One of the biggest issues that travellers face is cost. Unless you're a true flashpacker, bouncing around the world with daddy's plastic in your back pocket, it's probably going to be the first question on your mind every time, 'How much is this going to cost me?'
And I'm not saying that is a bad thing, not at all. I budgeted hard before my trip, knowing that if the money ran out I'd be on the next plane home. I often think of it like this: as a traveller you're either there for a good time or a long time.
The good time travellers are there for anything between two weeks and two months. They've probably got a couple of pricey tours booked, because they can't risk the time to try and do everything themselves.
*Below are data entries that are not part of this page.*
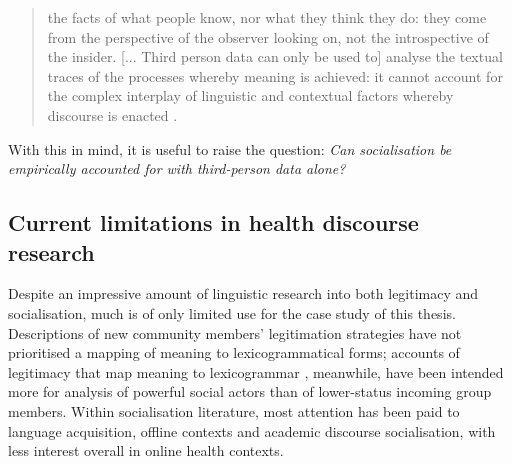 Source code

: \begin{quote}\small\singlespacing
the facts of what people know, nor what they think they do: they come from the perspective of the observer looking on, not the introspective of the insider. [... Third person data can only be used to] analyse the textual traces of the processes whereby meaning is achieved: it cannot account for the complex interplay of linguistic and contextual factors whereby discourse is enacted \parencite*[pp.~6--7]{widdowson_limitations_2000}.
\end{quote}
%
With this in mind, it is useful to raise the question: \emph{Can socialisation be empirically accounted for with third\hyp{}person data alone?}

\subsection{Current limitations in health discourse research}

Despite an impressive amount of linguistic research into both legitimacy and socialisation, much is of only limited use for the case study of this thesis. Descriptions of new community members' legitimation strategies have not prioritised a mapping of meaning to lexicogrammatical forms; accounts of legitimacy that map meaning to lexicogrammar \cite[e.g.][]{van_leeuwen_legitimation_2007,reyes_strategies_2011}, meanwhile, have been intended more for analysis of powerful social actors than of lower-status incoming group members. Within socialisation literature, most attention has been paid to language acquisition, offline contexts and academic discourse socialisation, with less interest overall in online health contexts.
Little things like airport transfers, prebooked hotels and tours all tend to add up but at the end of the day, people who want to see a lot of stuff in a little bit of time lean towards this option.
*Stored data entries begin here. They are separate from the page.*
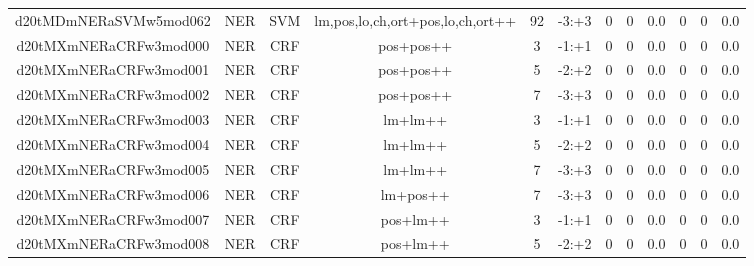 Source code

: \documentclass[a4paper]{article}
\begin{document}
\begin{landscape}
\begin{center}
\begin{tabular}{ |c|c|c|c|c|c|c|c|c|c|c|c|}
 
 	
 	\small{ d20tMDmNERaSVMw5mod062 } & \small{ NER} & \small{  SVM }  & lm,pos,lo,ch,ort+pos,lo,ch,ort++  &  92 &  \small{  -3:+3 }  &  0 & 0 & 0.0  &  0 & 0 & 0.0 \\
 	

 
 	
 	\small{ d20tMXmNERaCRFw3mod000 } & \small{ NER} & \small{  CRF }  & pos+pos++  &  3 &  \small{  -1:+1 }  &  0 & 0 & 0.0  &  0 & 0 & 0.0 \\
 	

 
 	
 	\small{ d20tMXmNERaCRFw3mod001 } & \small{ NER} & \small{  CRF }  & pos+pos++  &  5 &  \small{  -2:+2 }  &  0 & 0 & 0.0  &  0 & 0 & 0.0 \\
 	

 
 	
 	\small{ d20tMXmNERaCRFw3mod002 } & \small{ NER} & \small{  CRF }  & pos+pos++  &  7 &  \small{  -3:+3 }  &  0 & 0 & 0.0  &  0 & 0 & 0.0 \\
 	

 
 	
 	\small{ d20tMXmNERaCRFw3mod003 } & \small{ NER} & \small{  CRF }  & lm+lm++  &  3 &  \small{  -1:+1 }  &  0 & 0 & 0.0  &  0 & 0 & 0.0 \\
 	

 
 	
 	\small{ d20tMXmNERaCRFw3mod004 } & \small{ NER} & \small{  CRF }  & lm+lm++  &  5 &  \small{  -2:+2 }  &  0 & 0 & 0.0  &  0 & 0 & 0.0 \\
 	

 
 	
 	\small{ d20tMXmNERaCRFw3mod005 } & \small{ NER} & \small{  CRF }  & lm+lm++  &  7 &  \small{  -3:+3 }  &  0 & 0 & 0.0  &  0 & 0 & 0.0 \\
 	

 
 	
 	\small{ d20tMXmNERaCRFw3mod006 } & \small{ NER} & \small{  CRF }  & lm+pos++  &  7 &  \small{  -3:+3 }  &  0 & 0 & 0.0  &  0 & 0 & 0.0 \\
 	

 
 	
 	\small{ d20tMXmNERaCRFw3mod007 } & \small{ NER} & \small{  CRF }  & pos+lm++  &  3 &  \small{  -1:+1 }  &  0 & 0 & 0.0  &  0 & 0 & 0.0 \\
 	

 
 	
 	\small{ d20tMXmNERaCRFw3mod008 } & \small{ NER} & \small{  CRF }  & pos+lm++  &  5 &  \small{  -2:+2 }  &  0 & 0 & 0.0  &  0 & 0 & 0.0 \\
 	


\end{tabular}
\end{center}
\end{landscape}
\end{document}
The long time travellers are there for the long haul. Travelling is their routine these days and they probably want to keep it that way for as long as possible. Their bank accounts will dwindle and dwindle until there's barely enough left for a one-way flight home, probably via Africa, Dubai and Moscow. For them, pre-arranged shuttle buses are sacrilege and they wouldn't be seen dead with a bunch of lanyard-wearing, camera-wielding tour hoppers. Every penny counts.
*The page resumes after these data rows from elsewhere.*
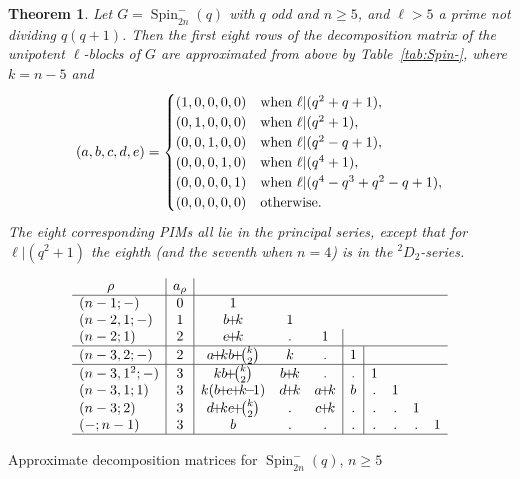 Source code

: \documentclass[12pt,leqno,a4paper]{amsart}
\newcommand{\Spin}{{\operatorname{Spin}}}
\newcommand{\tw}[1]{{}^{#1}\!}
\newcommand{\pl}{{\!+\!}}
\newcommand{\mn}{{\!-\!}}
\newtheorem{thm}{Theorem}[section]
\theoremstyle{remark}
\begin{document}
\begin{thm}   \label{thm:decD-}
 Let $G=\Spin_{2n}^-(q)$ with $q$ odd and $n\ge5$, and $\ell>5$ a prime not
 dividing $q(q+1)$. Then the first eight rows of the decomposition matrix of
 the unipotent $\ell$-blocks of $G$ are approximated from above by
 Table~\ref{tab:Spin-}, where $k=n-5$ and
 $$(a,b,c,d,e)=\begin{cases}
                         (1,0,0,0,0)& \text{when $\ell|(q^2+q+1)$},\cr
                         (0,1,0,0,0)& \text{when $\ell|(q^2+1)$},\cr
                         (0,0,1,0,0)& \text{when $\ell|(q^2-q+1)$},\cr
                         (0,0,0,1,0)& \text{when $\ell|(q^4+1)$},\cr
                         (0,0,0,0,1)& \text{when $\ell|(q^4-q^3+q^2-q+1)$},\cr
                         (0,0,0,0,0)& \text{otherwise}.\cr
 \end{cases}$$
 The eight corresponding PIMs all lie in the principal series, except that
 for $\ell|(q^2+1)$ the eighth (and the seventh when $n=4$) is in the
 $\tw2D_2$-series.
\end{thm}

\begin{table}[ht]
{\small\[\begin{array}{l|c|ccc|c|cccc}
  \qquad\rho& a_\rho\cr
\hline
   (n-1;-)& 0& 1\cr
 (n-2,1;-)& 1& b\pl k& 1\cr
    (n-2;1)& 2& e\pl k& .& 1\cr
\hline
 (n-3,2;-)& 2& a\pl kb\pl \binom{k}{2}& k& .& 1\cr
\hline
 (n-3,1^2;-)& 3& kb\pl \binom{k}{2}& b\pl k& .& .& 1\cr
  (n-3,1;1)& 3& k(b\pl e\pl k\mn1)& d\pl k& a\pl k& b& .& 1\cr
    (n-3;2)& 3& d\pl ke\pl \binom{k}{2}& .& c\pl k& .& .& .& 1\cr
   (-;n-1)& 3& b& .& .& .& .& .& .& 1\cr
\hline
\end{array}\]}
\caption{Approximate decomposition matrices for $\Spin_{2n}^-(q)$, $n\ge5$}
    \label {tab:Spin-}
\end{table}
\end{document}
But regardless of differences in prearranged costs, all travellers share the same basic day to day expenses: a bottle of water on a street corner, a menu lunch in a cafe strewn with tacky plastic tables, a crappy souvenir keyring for Auntie Beryl, even that taxi from A to B that couldn't be done without. This is where we all fall into the same category and those things I mentioned in the first line are tested.
Paranoia rages about the gringo tax, a mystery tax enforced by the person who is serving you, upon seeing your sickly pale skin and hearing your barking attempts at Spanish. 'Three Bolivianos!', the offended gringo will cry, 'but that bottle of water cost me Two Bolivianos and fifty centavos just yesterday on the other side of town!'. I wonder to myself, have they lost sight of the fact that 50 centavos, while a little extra for a Bolivian person, is just 8 cents to us?
Buying bigger items is of course a different matter and haggling is perfectly acceptable. The Peruvians, for example, are famous for doubling their prices at the markets built specially for tourists, but there are some very important words in that sentence: built specially for tourists. Have you ever bought a beer at Tullamarine Airport in Melbourne?
So, the question remains, when is it too much and when is it not enough? Tourists have a responsibility, especially in third-world countries like Bolivia, to give something back to the communities being invaded by tourism. Nobody likes being ripped off, but it's worth thinking about what you're actually arguing over.
Nos vemos,
Teddy.
What are your experiences with the 'gringo tax'? Have you ever felt ripped off while travelling?
Is being overcharged the best way to give a little bit back? What do you think?